Eventually, Soliman had a desire to make a more immediate impact by working more directly with environmental solutions. “My background is in physics, but eventually I wanted to go outside the lab, to go into the real world and work on environmental issues,” Soliman said.
So, he went on to study environmental engineering at Purdue University, earning a Master’s Degree and a Ph.D. in Environmental Engineering, while focusing on transportation-related environmental problems. In 2008 he co-authored a paper titled “A Quantitative Approach to the Traffic Air Quality Problem: The Traffic Air Quality Index” published in the Journal of the Air & Waste Management Association.
Soliman’s research specifically focused on I-94, a major east-to-west highway route for trucks in the United States.
“Transportation has a major impact on air quality, which is especially dependent upon how far away from major roadways you live,” Soliman said. “So it has a major impact within about a mile on both sides of the road. People in that radius may be suffering as much as people living next to stationary sources of pollution, like coal-fired power plants.
“Of course, one of the biggest findings and I think that this is intuitive to everyone is that the more traffic jams you have the worse air quality will be.”
Soliman first became interested in air pollution in his home country of Egypt. “I’ve always been interested in air quality because it was one of the major problems we used to have—and still have—back in Egypt. Black clouds and air pollution episodes that happen every year. It hurts people, and it’s not even a local problem because it happens on major scale. It can actually impact a lot of cities, and a lot of people.”
Since becoming a professor at Denison, Soliman has shifted the focus of his research from transportation-caused air pollution to issues of domestic energy efficiency. Using his physics background, Soliman is currently independently studying computational fluid dynamics, or CFD analysis, to better understand how businesses and homeowners might be able to maximize their energy efficiency by utilizing passive systems, like using large, well insulated windows to gather energy from the sun and reduce the use of fossil fuels for heating purposes.
As a Denison professor, Dr. Soliman is most interested in teaching students how to quantify scientific environmental solutions, by digging into the details about how solutions like renewable energy systems function at their core.
“People tend to use catch phrases like ‘renewable energy is good’ or ‘fossil fuel is bad’ without really quantifying those solutions,” Soliman said.

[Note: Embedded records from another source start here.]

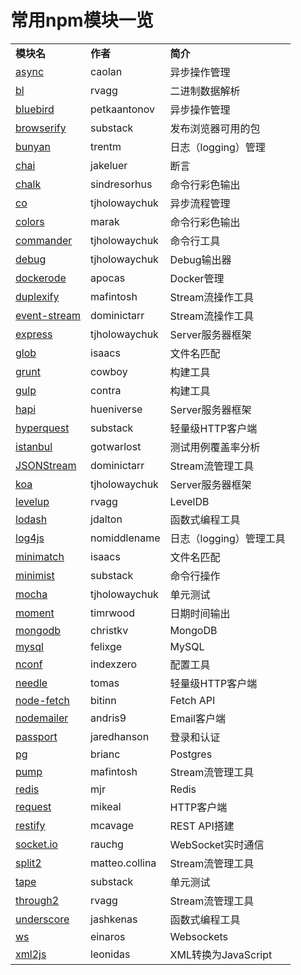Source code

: # 常用npm模块一览

<table>
<tbody>
<tr>
<td><b>模块名</b></td>
<td><b>作者</b></td>
<td><b>简介</b></td>
</tr>
<tr>
<td><a title="async" href="https://www.npmjs.com/package/async" target="_blank">async</a></td>
<td>caolan</td>
<td>异步操作管理</td>
</tr>
<tr>
<td><a title="bl" href="https://www.npmjs.com/package/bl" target="_blank">bl</a></td>
<td>rvagg</td>
<td>二进制数据解析</td>
</tr>
<tr>
<td><a title="bluebird" href="https://www.npmjs.com/package/bluebird" target="_blank">bluebird</a></td>
<td>petkaantonov</td>
<td>异步操作管理</td>
</tr>
<tr>
<td><a title="browserify" href="https://www.npmjs.com/package/browserify" target="_blank">browserify</a></td>
<td>substack</td>
<td>发布浏览器可用的包</td>
</tr>
<tr>
<td><a title="bunyan" href="https://www.npmjs.com/package/bunyan" target="_blank">bunyan</a></td>
<td>trentm</td>
<td>日志（logging）管理</td>
</tr>
<tr>
<td><a title="chai" href="https://www.npmjs.com/package/chai" target="_blank">chai</a></td>
<td>jakeluer</td>
<td>断言</td>
</tr>
<tr>
<td><a title="chalk" href="https://www.npmjs.com/package/chalk" target="_blank">chalk</a></td>
<td>sindresorhus</td>
<td>命令行彩色输出</td>
</tr>
<tr>
<td><a title="co" href="https://www.npmjs.com/package/co" target="_blank">co</a></td>
<td>tjholowaychuk</td>
<td>异步流程管理</td>
</tr>
<tr>
<td><a title="colors" href="https://www.npmjs.com/package/colors" target="_blank">colors</a></td>
<td>marak</td>
<td>命令行彩色输出</td>
</tr>
<tr>
<td><a title="commander" href="https://www.npmjs.com/package/commander" target="_blank">commander</a></td>
<td>tjholowaychuk</td>
<td>命令行工具</td>
</tr>
<tr>
<td><a title="debug" href="https://www.npmjs.com/package/debug" target="_blank">debug</a></td>
<td>tjholowaychuk</td>
<td>Debug输出器</td>
</tr>
<tr>
<td><a title="dockerode" href="https://www.npmjs.com/package/dockerode" target="_blank">dockerode</a></td>
<td>apocas</td>
<td>Docker管理</td>
</tr>
<tr>
<td><a title="duplexify" href="https://www.npmjs.com/package/duplexify" target="_blank">duplexify</a></td>
<td>mafintosh</td>
<td>Stream流操作工具</td>
</tr>
<tr>
<td><a title="event-stream" href="https://www.npmjs.com/package/event-stream" target="_blank">event-stream</a></td>
<td>dominictarr</td>
<td>Stream流操作工具</td>
</tr>
<tr>
<td><a title="express" href="https://www.npmjs.com/package/express" target="_blank">express</a></td>
<td>tjholowaychuk</td>
<td>Server服务器框架</td>
</tr>
<tr>
<td><a title="glob" href="https://www.npmjs.com/package/glob" target="_blank">glob</a></td>
<td>isaacs</td>
<td>文件名匹配</td>
</tr>
<tr>
<td><a title="grunt" href="https://www.npmjs.com/package/grunt" target="_blank">grunt</a></td>
<td>cowboy</td>
<td>构建工具</td>
</tr>
<tr>
<td><a title="gulp" href="https://www.npmjs.com/package/gulp" target="_blank">gulp</a></td>
<td>contra</td>
<td>构建工具</td>
</tr>
<tr>
<td><a title="hapi" href="https://www.npmjs.com/package/hapi" target="_blank">hapi</a></td>
<td>hueniverse</td>
<td>Server服务器框架</td>
</tr>
<tr>
<td><a title="hyperquest" href="https://www.npmjs.com/package/hyperquest" target="_blank">hyperquest</a></td>
<td>substack</td>
<td>轻量级HTTP客户端</td>
</tr>
<tr>
<td><a title="istanbul" href="https://www.npmjs.com/package/istanbul" target="_blank">istanbul</a></td>
<td>gotwarlost</td>
<td>测试用例覆盖率分析</td>
</tr>
<tr>
<td><a title="JSONStream" href="https://www.npmjs.com/package/JSONStream" target="_blank">JSONStream</a></td>
<td>dominictarr</td>
<td>Stream流管理工具</td>
</tr>
<tr>
<td><a title="koa" href="https://www.npmjs.com/package/koa" target="_blank">koa</a></td>
<td>tjholowaychuk</td>
<td>Server服务器框架</td>
</tr>
<tr>
<td><a title="levelup" href="https://www.npmjs.com/package/levelup" target="_blank">levelup</a></td>
<td>rvagg</td>
<td>LevelDB</td>
</tr>
<tr>
<td><a title="lodash" href="https://www.npmjs.com/package/lodash" target="_blank">lodash</a></td>
<td>jdalton</td>
<td>函数式编程工具</td>
</tr>
<tr>
<td><a title="log4js" href="https://www.npmjs.com/package/log4js" target="_blank">log4js</a></td>
<td>nomiddlename</td>
<td>日志（logging）管理工具</td>
</tr>
<tr>
<td><a title="minimatch" href="https://www.npmjs.com/package/minimatch" target="_blank">minimatch</a></td>
<td>isaacs</td>
<td>文件名匹配</td>
</tr>
<tr>
<td><a title="minimist" href="https://www.npmjs.com/package/minimist" target="_blank">minimist</a></td>
<td>substack</td>
<td>命令行操作</td>
</tr>
<tr>
<td><a title="mocha" href="https://www.npmjs.com/package/mocha" target="_blank">mocha</a></td>
<td>tjholowaychuk</td>
<td>单元测试</td>
</tr>
<tr>
<td><a title="moment" href="https://www.npmjs.com/package/moment" target="_blank">moment</a></td>
<td>timrwood</td>
<td>日期时间输出</td>
</tr>
<tr>
<td><a title="mongodb" href="https://www.npmjs.com/package/mongodb" target="_blank">mongodb</a></td>
<td>christkv</td>
<td>MongoDB</td>
</tr>
<tr>
<td><a title="mysql" href="https://www.npmjs.com/package/mysql" target="_blank">mysql</a></td>
<td>felixge</td>
<td>MySQL</td>
</tr>
<tr>
<td><a title="nconf" href="https://www.npmjs.com/package/nconf" target="_blank">nconf</a></td>
<td>indexzero</td>
<td>配置工具</td>
</tr>
<tr>
<td><a title="needle" href="https://www.npmjs.com/package/needle" target="_blank">needle</a></td>
<td>tomas</td>
<td>轻量级HTTP客户端</td>
</tr>
<tr>
<td><a title="node-fetch" href="https://www.npmjs.com/package/node-fetch" target="_blank">node-fetch</a></td>
<td>bitinn</td>
<td>Fetch API</td>
</tr>
<tr>
<td><a title="nodemailer" href="https://www.npmjs.com/package/nodemailer" target="_blank">nodemailer</a></td>
<td>andris9</td>
<td>Email客户端</td>
</tr>
<tr>
<td><a title="passport" href="https://www.npmjs.com/package/passport" target="_blank">passport</a></td>
<td>jaredhanson</td>
<td>登录和认证</td>
</tr>
<tr>
<td><a title="pg" href="https://www.npmjs.com/package/pg" target="_blank">pg</a></td>
<td>brianc</td>
<td>Postgres</td>
</tr>
<tr>
<td><a title="pump" href="https://www.npmjs.com/package/pump" target="_blank">pump</a></td>
<td>mafintosh</td>
<td>Stream流管理工具</td>
</tr>
<tr>
<td><a title="redis" href="https://www.npmjs.com/package/redis" target="_blank">redis</a></td>
<td>mjr</td>
<td>Redis</td>
</tr>
<tr>
<td><a title="request" href="https://www.npmjs.com/package/request" target="_blank">request</a></td>
<td>mikeal</td>
<td>HTTP客户端</td>
</tr>
<tr>
<td><a title="restify" href="https://www.npmjs.com/package/restify" target="_blank">restify</a></td>
<td>mcavage</td>
<td>REST API搭建</td>
</tr>
<tr>
<td><a title="socket.io" href="https://www.npmjs.com/package/socket.io" target="_blank">socket.io</a></td>
<td>rauchg</td>
<td>WebSocket实时通信</td>
</tr>
<tr>
<td><a title="split2" href="https://www.npmjs.com/package/split2" target="_blank">split2</a></td>
<td>matteo.collina</td>
<td>Stream流管理工具</td>
</tr>
<tr>
<td><a title="tape" href="https://www.npmjs.com/package/tape" target="_blank">tape</a></td>
<td>substack</td>
<td>单元测试</td>
</tr>
<tr>
<td><a title="through2" href="https://www.npmjs.com/package/through2" target="_blank">through2</a></td>
<td>rvagg</td>
<td>Stream流管理工具</td>
</tr>
<tr>
<td><a title="underscore" href="https://www.npmjs.com/package/underscore" target="_blank">underscore</a></td>
<td>jashkenas</td>
<td>函数式编程工具</td>
</tr>
<tr>
<td><a title="ws" href="https://www.npmjs.com/package/ws" target="_blank">ws</a></td>
<td>einaros</td>
<td>Websockets</td>
</tr>
<tr>
<td><a title="xml2js" href="https://www.npmjs.com/package/xml2js" target="_blank">xml2js</a></td>
<td>leonidas</td>
<td>XML转换为JavaScript</td>
</tr>
</tbody>
</table>
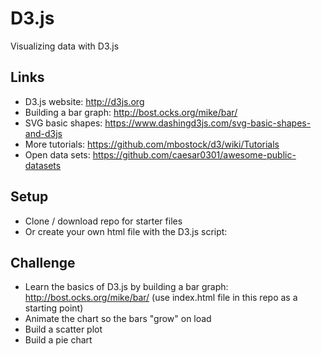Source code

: # D3.js
Visualizing data with D3.js

## Links
* D3.js website: http://d3js.org
* Building a bar graph: http://bost.ocks.org/mike/bar/
* SVG basic shapes:  https://www.dashingd3js.com/svg-basic-shapes-and-d3js
* More tutorials: https://github.com/mbostock/d3/wiki/Tutorials
* Open data sets: https://github.com/caesar0301/awesome-public-datasets


## Setup
* Clone / download repo for starter files
* Or create your own html file with the D3.js script:  <script src="https://cdnjs.cloudflare.com/ajax/libs/d3/3.5.6/d3.min.js" charset="utf-8"></script>



## Challenge
* Learn the basics of D3.js by building a bar graph: http://bost.ocks.org/mike/bar/ (use index.html file in this repo as a starting point)
* Animate the chart so the bars "grow" on load 
* Build a scatter plot
* Build a pie chart

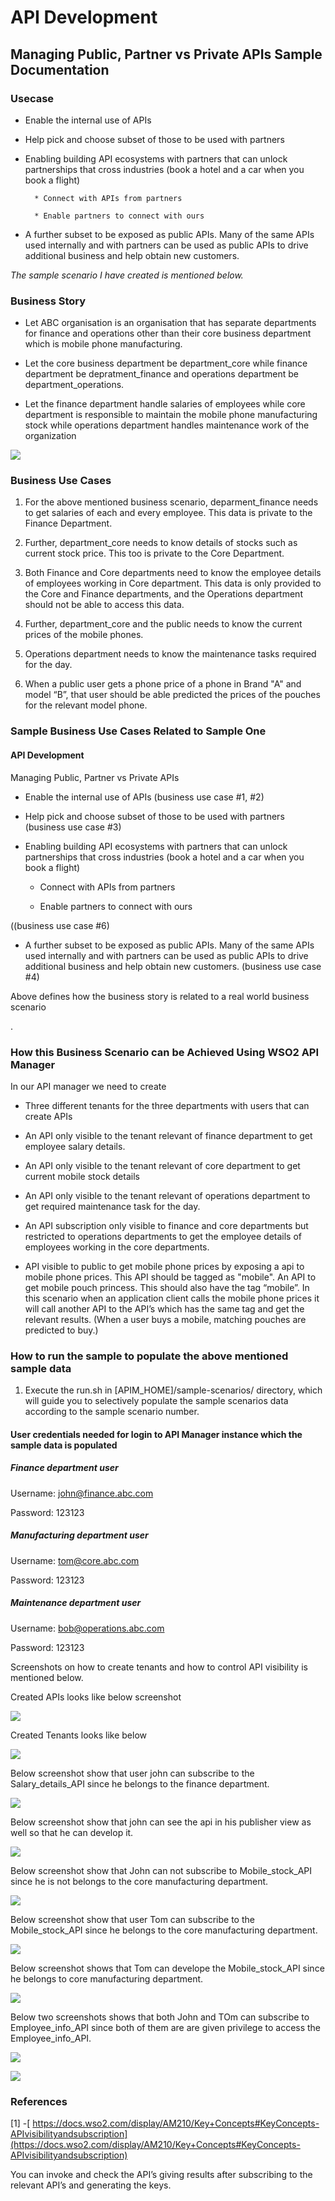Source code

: # API Development

## Managing Public, Partner vs Private APIs Sample Documentation

### Usecase

* Enable the internal use of APIs

* Help pick and choose subset of those to be used with partners

* Enabling building API ecosystems with partners that can unlock partnerships that cross industries (book a hotel and a car when you book a flight)

        * Connect with APIs from partners

        * Enable partners to connect with ours

* A further subset to be exposed as public APIs. Many of the same APIs used internally and with partners can be used as public APIs to drive additional business and help obtain new customers.

*The sample scenario I have created is mentioned below.*

### Business Story

* Let ABC organisation is an organisation that has separate departments for finance and operations other than their core business department which is mobile phone manufacturing.

* Let the core business department be department_core while finance department be depratment_finance and operations department be department_operations.

* Let the finance department handle salaries of employees while core department is responsible to maintain the mobile phone manufacturing stock while operations department handles maintenance work of the organization

![](images/image_0.png)

### Business Use Cases

1. For the above mentioned business scenario, deparment_finance needs to get salaries of each and every employee. This data is private to the Finance Department.

2. Further, department_core needs to know details of stocks such as current stock price. This too is private to the Core Department.

3. Both Finance and Core departments need to know the employee details of employees working in Core department. This data is only provided to the Core and Finance departments, and the Operations department should not be able to access this data.

4. Further, department_core and the public needs to know the current prices of the mobile phones.

5. Operations department needs to know the maintenance tasks required for the day.

6. When a public user gets a phone price of a phone in Brand "A" and model “B”, that user should be able predicted the prices of the pouches for the relevant model phone. 

### Sample Business Use Cases Related to Sample One

#### **API Development**

Managing Public, Partner vs Private APIs

* Enable the internal use of APIs (business use case #1, #2)

* Help pick and choose subset of those to be used with partners (business use case #3)

* Enabling building API ecosystems with partners that can unlock partnerships that cross industries (book a hotel and a car when you book a flight)

    * Connect with APIs from partners

    * Enable partners to connect with ours

((business use case  #6)

* A further subset to be exposed as public APIs. Many of the same APIs used internally and with partners can be used as public APIs to drive additional business and help obtain new customers. (business use case  #4)

Above defines how the business story is related to a real world business scenario

.

### **How this Business Scenario can be Achieved Using WSO2 API Manager**

In our API manager we need to create

* Three different tenants for the three departments with users that can create APIs

* An API only visible to the tenant relevant of finance department to get employee salary details.

* An API only visible to the tenant relevant of core department to get current mobile stock details

* An API only visible to the tenant relevant of operations department to get required maintenance task for the day.

* An API subscription only visible to finance and core departments but restricted to operations departments to get the employee details of employees working in the core departments.

* API visible to public to get mobile phone prices by exposing a api to mobile phone prices. This API should be tagged as "mobile". An API to get mobile pouch princess. This should also have the tag “mobile”. In this scenario when an application client calls the mobile phone prices it will call another API to the API’s which has the same tag and get the relevant results. (When a user buys a mobile, matching pouches are predicted to buy.)

### How to run the sample to populate the above mentioned sample data

1. Execute the run.sh in [APIM_HOME]/sample-scenarios/ directory, which will guide you to selectively populate the sample scenarios data according to the sample scenario number.

#### User credentials needed for login to API Manager instance which the sample data is populated

##### Finance department user

Username: [john@finance.abc.com](mailto:john@finance.abc.com)

Password: 123123

##### Manufacturing department user

Username: [tom@core.abc.com](mailto:tom@core.abc.com)

Password: 123123

##### Maintenance department user

Username: [bob@operations.abc.com](mailto:bob@operations.abc.com)

Password: 123123

Screenshots on how to create tenants and how to control API visibility is mentioned below.

Created APIs looks like below screenshot

![](images/image_1.png)

Created Tenants looks like below

![](images/image_2.png)

Below screenshot show that user john can subscribe to the Salary_details_API since he belongs to the finance department.

![](images/image_3.png)

Below screenshot show that john can see the api in his publisher view as well so that he can develop it.

![](images/image_4.png)

Below screenshot show that John can not subscribe to Mobile_stock_API since he is not belongs to the core manufacturing department.

![](images/image_5.png)

Below screenshot show that user Tom can subscribe to the Mobile_stock_API since he belongs to the core manufacturing department.

![](images/image_6.png)

Below screenshot shows that Tom can develope the  Mobile_stock_API since he belongs to core manufacturing department.

![](images/image_7.png)

Below two screenshots shows that both John and TOm can subscribe to Employee_info_API since both of them are are given privilege to access the Employee_info_API.

![](images/image_8.png)

![](images/image_9.png)

### References

[1] -[ https://docs.wso2.com/display/AM210/Key+Concepts#KeyConcepts-APIvisibilityandsubscription](https://docs.wso2.com/display/AM210/Key+Concepts#KeyConcepts-APIvisibilityandsubscription)

You can invoke and check the API’s giving results after subscribing to the relevant API’s and generating the keys.

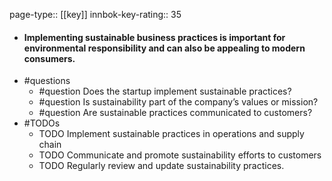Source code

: page-type:: [[key]]
innbok-key-rating:: 35
- #### Implementing sustainable business practices is important for environmental responsibility and can also be appealing to modern consumers.
- #questions
  - #question Does the startup implement sustainable practices?
  - #question Is sustainability part of the company’s values or mission?
  - #question Are sustainable practices communicated to customers?
- #TODOs
  - TODO Implement sustainable practices in operations and supply chain
  - TODO  Communicate and promote sustainability efforts to customers
  - TODO  Regularly review and update sustainability practices.



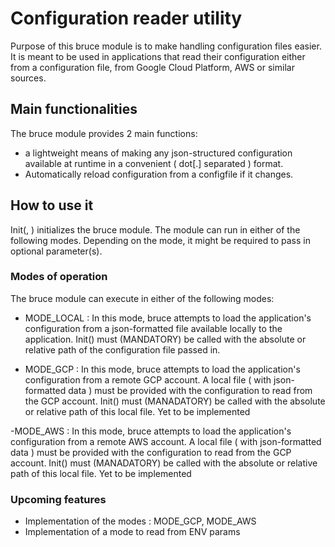 # Configuration reader utility

Purpose of this bruce module is to make handling configuration files easier.
It is meant to be used in applications that read their configuration either from a configuration file, from Google Cloud Platform, AWS or similar sources.

## Main functionalities

The bruce module provides 2 main functions:

- a lightweight means of making any json-structured configuration available at runtime in a convenient ( dot[.] separated ) format.
- Automatically reload configuration from a configfile if it changes.

## How to use it

Init(<mode>, <optional param>) initializes the bruce module. The module can run in either of the following modes.
Depending on the mode, it might be required to pass in optional parameter(s).

### Modes of operation

The bruce module can execute in either of the following modes:

- MODE_LOCAL : In this mode, bruce attempts to load the application's configuration from a json-formatted file available locally to the application.
  Init() must (MANDATORY) be called with the absolute or relative path of the configuration file passed in.

- MODE_GCP : In this mode, bruce attempts to load the application's configuration from a remote GCP account.
  A local file ( with json-formatted data ) must be provided with the configuration to read from the GCP account.
  Init() must (MANADATORY) be called with the absolute or relative path of this local file.
  Yet to be implemented

-MODE_AWS : In this mode, bruce attempts to load the application's configuration from a remote AWS account.
A local file ( with json-formatted data ) must be provided with the configuration to read from the GCP account.
Init() must (MANADATORY) be called with the absolute or relative path of this local file.
Yet to be implemented

### Upcoming features

- Implementation of the modes : MODE_GCP, MODE_AWS
- Implementation of a mode to read from ENV params
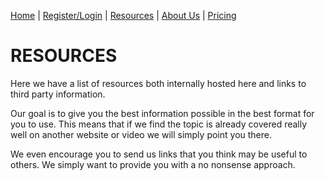 [Home](index.md) | [Register/Login](login.md) | [Resources](resources.md) | [About Us](about.md) | [Pricing](price.md)

# RESOURCES

Here we have a list of resources both internally hosted here and links to third party information. 
<p>
Our goal is to give you the best information possible in the best format for you to use. This means that if we find the topic is already covered really well on another website or video we will simply point you there. 
<p>
We even encourage you to send us links that you think may be useful to others. We simply want to provide you with a no nonsense approach.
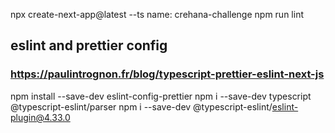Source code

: 
npx create-next-app@latest --ts
	name: crehana-challenge
npm run lint
## eslint and prettier config
### https://paulintrognon.fr/blog/typescript-prettier-eslint-next-js

npm install --save-dev eslint-config-prettier
npm i --save-dev typescript @typescript-eslint/parser
npm i --save-dev @typescript-eslint/eslint-plugin@4.33.0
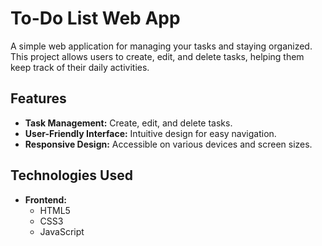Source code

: # To-Do List Web App

A simple web application for managing your tasks and staying organized. This project allows users to create, edit, and delete tasks, helping them keep track of their daily activities.

## Features

- **Task Management:** Create, edit, and delete tasks.
- **User-Friendly Interface:** Intuitive design for easy navigation.
- **Responsive Design:** Accessible on various devices and screen sizes.

## Technologies Used

- **Frontend:**
  - HTML5
  - CSS3
  - JavaScript
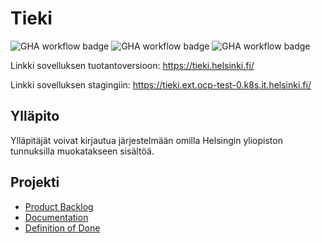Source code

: # Tieki

![GHA workflow badge](https://github.com/ohturyhma123/tieki-app/actions/workflows/production.yaml/badge.svg
)
![GHA workflow badge](https://github.com/ohturyhma123/tieki-app/actions/workflows/staging.yaml/badge.svg
)
![GHA workflow badge](https://github.com/ohturyhma123/tieki-app/actions/workflows/test.yaml/badge.svg
)

Linkki sovelluksen tuotantoversioon: https://tieki.helsinki.fi/

Linkki sovelluksen stagingiin: https://tieki.ext.ocp-test-0.k8s.it.helsinki.fi/

## Ylläpito

Ylläpitäjät voivat kirjautua järjestelmään omilla Helsingin yliopiston tunnuksilla muokatakseen sisältöä.

## Projekti

- [Product Backlog](https://tasks.office.com/HelsinkiFI.onmicrosoft.com/en-GB/Home/Planner#/plantaskboard?groupId=e3d9f4a8-6004-4db1-be67-4c4facb50a63&planId=TfUJ6yRCo02iXTqYd6-hRJYAEW72)
- [Documentation](https://github.com/ohturyhma123/tieki-app/tree/main/documentation)
- [Definition of Done](https://github.com/ohturyhma123/tieki-app/blob/main/documentation/definition_of_done.md)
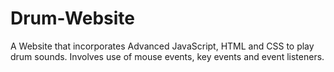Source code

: # Drum-Website
A Website that incorporates Advanced JavaScript, HTML and CSS to play drum sounds. Involves use of mouse events, key events and event listeners.
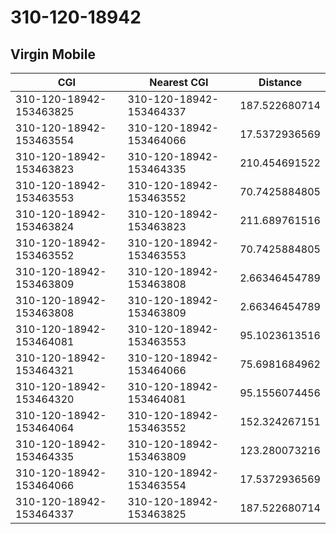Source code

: # 310-120-18942
## Virgin Mobile


| CGI | Nearest CGI | Distance |
|-----|-------------|----------|
| 310-120-18942-153463825 | 310-120-18942-153464337 | 187.522680714 |
| 310-120-18942-153463554 | 310-120-18942-153464066 | 17.5372936569 |
| 310-120-18942-153463823 | 310-120-18942-153464335 | 210.454691522 |
| 310-120-18942-153463553 | 310-120-18942-153463552 | 70.7425884805 |
| 310-120-18942-153463824 | 310-120-18942-153463823 | 211.689761516 |
| 310-120-18942-153463552 | 310-120-18942-153463553 | 70.7425884805 |
| 310-120-18942-153463809 | 310-120-18942-153463808 | 2.66346454789 |
| 310-120-18942-153463808 | 310-120-18942-153463809 | 2.66346454789 |
| 310-120-18942-153464081 | 310-120-18942-153463553 | 95.1023613516 |
| 310-120-18942-153464321 | 310-120-18942-153464066 | 75.6981684962 |
| 310-120-18942-153464320 | 310-120-18942-153464081 | 95.1556074456 |
| 310-120-18942-153464064 | 310-120-18942-153463552 | 152.324267151 |
| 310-120-18942-153464335 | 310-120-18942-153463809 | 123.280073216 |
| 310-120-18942-153464066 | 310-120-18942-153463554 | 17.5372936569 |
| 310-120-18942-153464337 | 310-120-18942-153463825 | 187.522680714 |
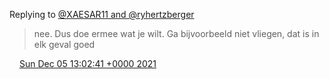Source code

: Replying to [@XAESAR11 and @ryhertzberger](https://twitter.com/XAESAR11/status/1467227525143216130)

> nee\. Dus doe ermee wat je wilt\. Ga bijvoorbeeld niet vliegen, dat is in elk geval goed

<img src="../../media/tweet.ico" width="12" /> [Sun Dec 05 13:02:41 +0000 2021](https://twitter.com/DromerDenker/status/1467479541564194821)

Dr. Soliman has plans to introduce higher-level courses on renewable energy systems. In one of these future courses, Soliman hopes to provide students with the opportunity to focus on a specific energy system, like wind or solar photovoltaic, and actually build those systems and then study and analyze how they work.
“When you say renewable energy is good, what does that really mean? What is the level of ‘goodness?” Soliman asks.
“This is what I've tried to introduce: to quantify these systems to see if they actually work properly or not, because in some cases, some renewable energy systems can actually be catastrophic to the environment.”